Friday, November 11, 2011

Paymex decision extended to CVAs and Trust Deeds!

As you will have seen from their urgent bulletin, R3 have now received information from HMRC that services provided by IPs in connection with CVAs and Trust Deeds are also to be treated as VAT exempt, in exactly the same way as such services are in IVAs. The HMRC guidance is now that “The standard services of an Insolvency Practitioner during the administration of an IVA or a CVA are exempt as a single, composite, supply consisting of debt negotiation and payment transfers.”

This is just an initial heads up and we hope that in due course once the dust has settled the regulators and HMRC will issue some formal guidance in CVAs just as they did for IVAs. In the meantime we thought it might be helpful to provide our thoughts on the question “what should IPs do now?” Apart from anything else, this will give us something to use when responding to all of the emails and phone calls we anticipate receiving!

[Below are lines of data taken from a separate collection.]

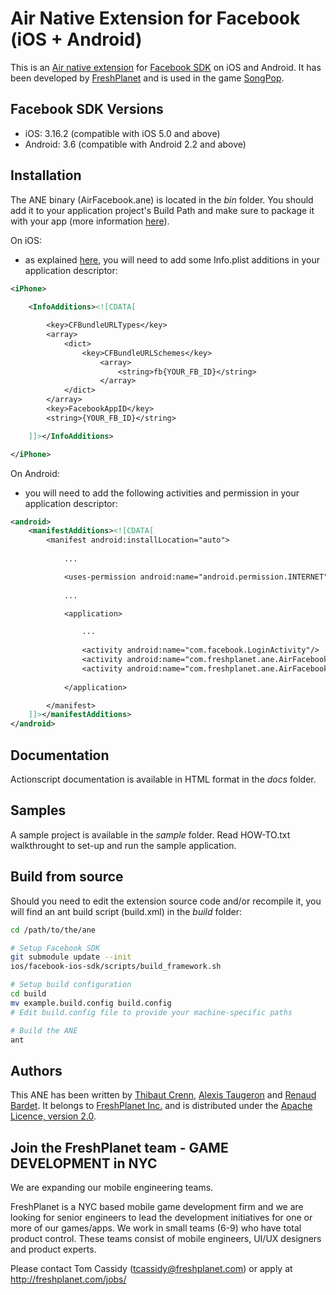 Air Native Extension for Facebook (iOS + Android)
======================================

This is an [Air native extension](http://www.adobe.com/devnet/air/native-extensions-for-air.html) for [Facebook SDK](http://developers.facebook.com/docs/guides/mobile/) on iOS and Android. It has been developed by [FreshPlanet](http://freshplanet.com) and is used in the game [SongPop](http://songpop.fm).


Facebook SDK Versions
---------

* iOS: 3.16.2 (compatible with iOS 5.0 and above)
* Android: 3.6 (compatible with Android 2.2 and above)


Installation
---------

The ANE binary (AirFacebook.ane) is located in the *bin* folder. You should add it to your application project's Build Path and make sure to package it with your app (more information [here](http://help.adobe.com/en_US/air/build/WS597e5dadb9cc1e0253f7d2fc1311b491071-8000.html)).

On iOS:

* as explained [here](http://developers.facebook.com/docs/mobile/ios/build/), you will need to add some Info.plist additions in your application descriptor:

```xml
<iPhone>
    
    <InfoAdditions><![CDATA[

        <key>CFBundleURLTypes</key>
        <array>
            <dict>
                <key>CFBundleURLSchemes</key>
                    <array>
                        <string>fb{YOUR_FB_ID}</string>
                    </array>
            </dict>
        </array>
        <key>FacebookAppID</key>
        <string>{YOUR_FB_ID}</string>

    ]]></InfoAdditions>

</iPhone>
```

On Android:

* you will need to add the following activities and permission in your application descriptor:

```xml
<android>
    <manifestAdditions><![CDATA[
        <manifest android:installLocation="auto">
            
            ...

            <uses-permission android:name="android.permission.INTERNET"/>
            
            ...

            <application>

                ...
                
                <activity android:name="com.facebook.LoginActivity"/>
                <activity android:name="com.freshplanet.ane.AirFacebook.LoginActivity" android:theme="@android:style/Theme.Translucent.NoTitleBar.Fullscreen"></activity>
                <activity android:name="com.freshplanet.ane.AirFacebook.DialogActivity" android:theme="@android:style/Theme.Translucent.NoTitleBar.Fullscreen"></activity>
                
            </application>

        </manifest>
    ]]></manifestAdditions>
</android>
```


Documentation
--------

Actionscript documentation is available in HTML format in the *docs* folder.


Samples
--------

A sample project is available in the *sample* folder.
Read HOW-TO.txt walkthrought to set-up and run the sample application.


Build from source
---------

Should you need to edit the extension source code and/or recompile it, you will find an ant build script (build.xml) in the *build* folder:
    
```bash
cd /path/to/the/ane

# Setup Facebook SDK
git submodule update --init
ios/facebook-ios-sdk/scripts/build_framework.sh

# Setup build configuration
cd build
mv example.build.config build.config
# Edit build.config file to provide your machine-specific paths

# Build the ANE
ant
```


Authors
------

This ANE has been written by [Thibaut Crenn](https://github.com/titi-us), [Alexis Taugeron](http://alexistaugeron.com) and [Renaud Bardet](http://github.com/renaudbardet). It belongs to [FreshPlanet Inc.](http://freshplanet.com) and is distributed under the [Apache Licence, version 2.0](http://www.apache.org/licenses/LICENSE-2.0).


Join the FreshPlanet team - GAME DEVELOPMENT in NYC
------

We are expanding our mobile engineering teams.

FreshPlanet is a NYC based mobile game development firm and we are looking for senior engineers to lead the development initiatives for one or more of our games/apps. We work in small teams (6-9) who have total product control.  These teams consist of mobile engineers, UI/UX designers and product experts.


Please contact Tom Cassidy (tcassidy@freshplanet.com) or apply at http://freshplanet.com/jobs/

You should stop charging VAT on new cases and amend your engagement letters, proposal wording, covering letters and invoices to include a statement that fees for acting as nominee and supervisor in a CVA or as trustee in a Trust Deed is now being treated as VAT exempt by HMRC, but that you reserve the right to do so if the position subsequently changes.

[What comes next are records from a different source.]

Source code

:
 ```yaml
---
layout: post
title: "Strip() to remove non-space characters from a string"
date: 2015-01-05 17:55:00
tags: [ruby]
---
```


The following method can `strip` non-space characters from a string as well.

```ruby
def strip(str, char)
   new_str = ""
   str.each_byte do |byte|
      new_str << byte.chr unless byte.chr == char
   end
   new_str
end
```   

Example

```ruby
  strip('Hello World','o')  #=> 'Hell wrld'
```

Submit claims to HMRC for VAT going back 4 years from the date that you submit the claim for all open cases. At the same time, submit an account for the disallowable input tax arising from the partial exemption of your practice. HMRC are expected to deal with these in the same way that they did in IVAs and agree to pay the net claim. The reclaim monies received should be paid into the separate estates.

So far, so good, but what you do from there on is less certain. Should you be accounting for the gross sum reclaimed, i.e. the VAT element of your fees, or the net sum reclaimed after deducting disallowable input tax? Unlike IVAs, in CVAs there are no voting agents whose clients represent a significant % of creditors who can make a policy decision and effectively agree that remitting the net funds is acceptable. HMRC tend to be significant creditors in CVAs and we would hope that in due course the regulators will liaise with them and get their agreement, and also that of the Insolvency Service, that as a policy decision you can remit net. In the meantime though, our view is that the safest approach to take is to seek creditor approval to remitting net.

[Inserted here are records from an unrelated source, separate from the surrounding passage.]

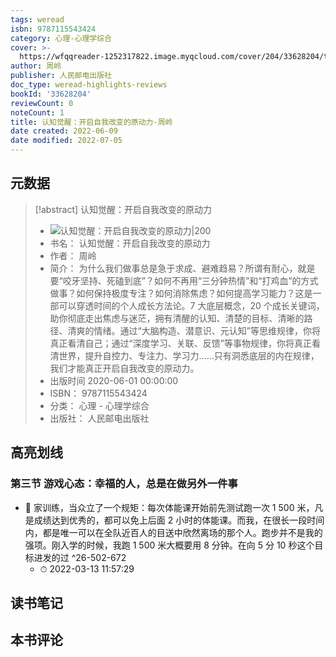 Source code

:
 ```yaml
---
tags: weread
isbn: 9787115543424
category: 心理-心理学综合
cover: >-
  https://wfqqreader-1252317822.image.myqcloud.com/cover/204/33628204/t7_33628204.jpg
author: 周岭
publisher: 人民邮电出版社
doc_type: weread-highlights-reviews
bookId: '33628204'
reviewCount: 0
noteCount: 1
title: 认知觉醒：开启自我改变的原动力-周岭
date created: 2022-06-09
date modified: 2022-07-05
---
```


## 元数据

> [!abstract] 认知觉醒：开启自我改变的原动力
> - ![ 认知觉醒：开启自我改变的原动力|200](https://wfqqreader-1252317822.image.myqcloud.com/cover/204/33628204/t7_33628204.jpg)
> - 书名： 认知觉醒：开启自我改变的原动力
> - 作者： 周岭
> - 简介： 为什么我们做事总是急于求成、避难趋易？所谓有耐心，就是要“咬牙坚持、死磕到底”？如何不再用“三分钟热情”和“打鸡血”的方式做事？如何保持极度专注？如何消除焦虑？如何提高学习能力？这是一部可以穿透时间的个人成长方法论。7 大底层概念，20 个成长关键词，助你彻底走出焦虑与迷茫，拥有清醒的认知、清楚的目标、清晰的路径、清爽的情绪。通过“大脑构造、潜意识、元认知”等思维规律，你将真正看清自己；通过“深度学习、关联、反馈”等事物规律，你将真正看清世界，提升自控力、专注力、学习力……只有洞悉底层的内在规律，我们才能真正开启自我改变的原动力。
> - 出版时间 2020-06-01 00:00:00
> - ISBN： 9787115543424
> - 分类： 心理 - 心理学综合
> - 出版社： 人民邮电出版社

## 高亮划线

### 第三节 游戏心态：幸福的人，总是在做另外一件事

- 📌 家训练，当众立了一个规矩：每次体能课开始前先测试跑一次 1 500 米，凡是成绩达到优秀的，都可以免上后面 2 小时的体能课。而我，在很长一段时间内，都是唯一可以在全队近百人的目送中欣然离场的那个人。跑步并不是我的强项。刚入学的时候，我跑 1 500 米大概要用 8 分钟。在向 5 分 10 秒这个目标进发的过 ^26-502-672
	- ⏱ 2022-03-13 11:57:29

## 读书笔记

## 本书评论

Once the money is in the estates, and subject to the above point about whether you have received it gross or net as supervisor, you should then deal with it in accordance with the arrangement terms. If your nominee’s or supervisor’s fee was approved “including VAT”, you may be able to reclaim the VAT on your fees from the estate. However if you have been allowed to account net and the estate only received 80% of the VAT reclaim after adjustment for disallowed input tax, you should only take 80% of the fee VAT.

We think that in the majority of CVAs, unlike IVAs, fees will have been quoted “excluding VAT”. This means that specific and separate fee approval is required. You cannot rely on your existing approval since you are effectively drawing fees on fees. So at the same time as seeking creditors approval to enable you to remit net you should seek a variation to the arrangement to authorise you to draw fees for dealing with the VAT reclaim. We would suggest that a fee expressed as a % of the reclaim received is an appropriate approach to take, as that way the creditors get some benefit. The fee that the main creditors agreed in IVAs was 15% subject to any existing fee cap in the approved arrangement.

For Trust Deeds it is to be hoped that the voting agents will take the same pragmatic approach as they did in IVAs, but if they do not, then you will also need to seek creditor approval as with CVAs. We suggest that anyone dealing with a significant number of Trust Deeds should contact TIX, Max Recovery and the other significant voting agents and seek to get a broad approval along the lines agreed for IVAs. As soon as we have news of the general approach by the main voters we will happily do an updated Blog article specifically for the Scots (not something I get to say often!).

Do not take any action at present as regards closed cases in CVAs and Trust Deeds since the position is not clear. This will need some guidance from the regulators, and probably Counsel’s opinion being sought as well. The position as regards closed cases is still unclear for IVAs, although we understand that R3 have now received Counsel’s opinion on the approach to take, but that the advice received has given rise to further questions, the answers to which are still awaited. By way of an update, Bill’s wild attempt to get the Insolvency Service to take the lead in a protocol-style, pragmatic approach fell on stony ground.

First it was IVAs, now it is CVAs and Trust Deeds, so are Administrations next? In particular, what about where an Administration precedes a CVA since that is a necessary precursor to, and it could be argued part of, debt negotiations on behalf of the company. For that matter, if there is an element of debt advice, negotiation and payment transfers then other case types could conceivably be caught. HMRC are reviewing the provisions at the moment and we would not be surprised to hear more in due course.

Finally, we should point out these are just our thoughts and they carry no formal weight. We have put them out to help you in your decision making and try to reduce the number of individual phone queries that we have to deal with on this subject, because we can issue this much faster than a regulator that has more formal procedures to go through before they can act. If in any doubt you should check with your regulator or seek formal legal advice.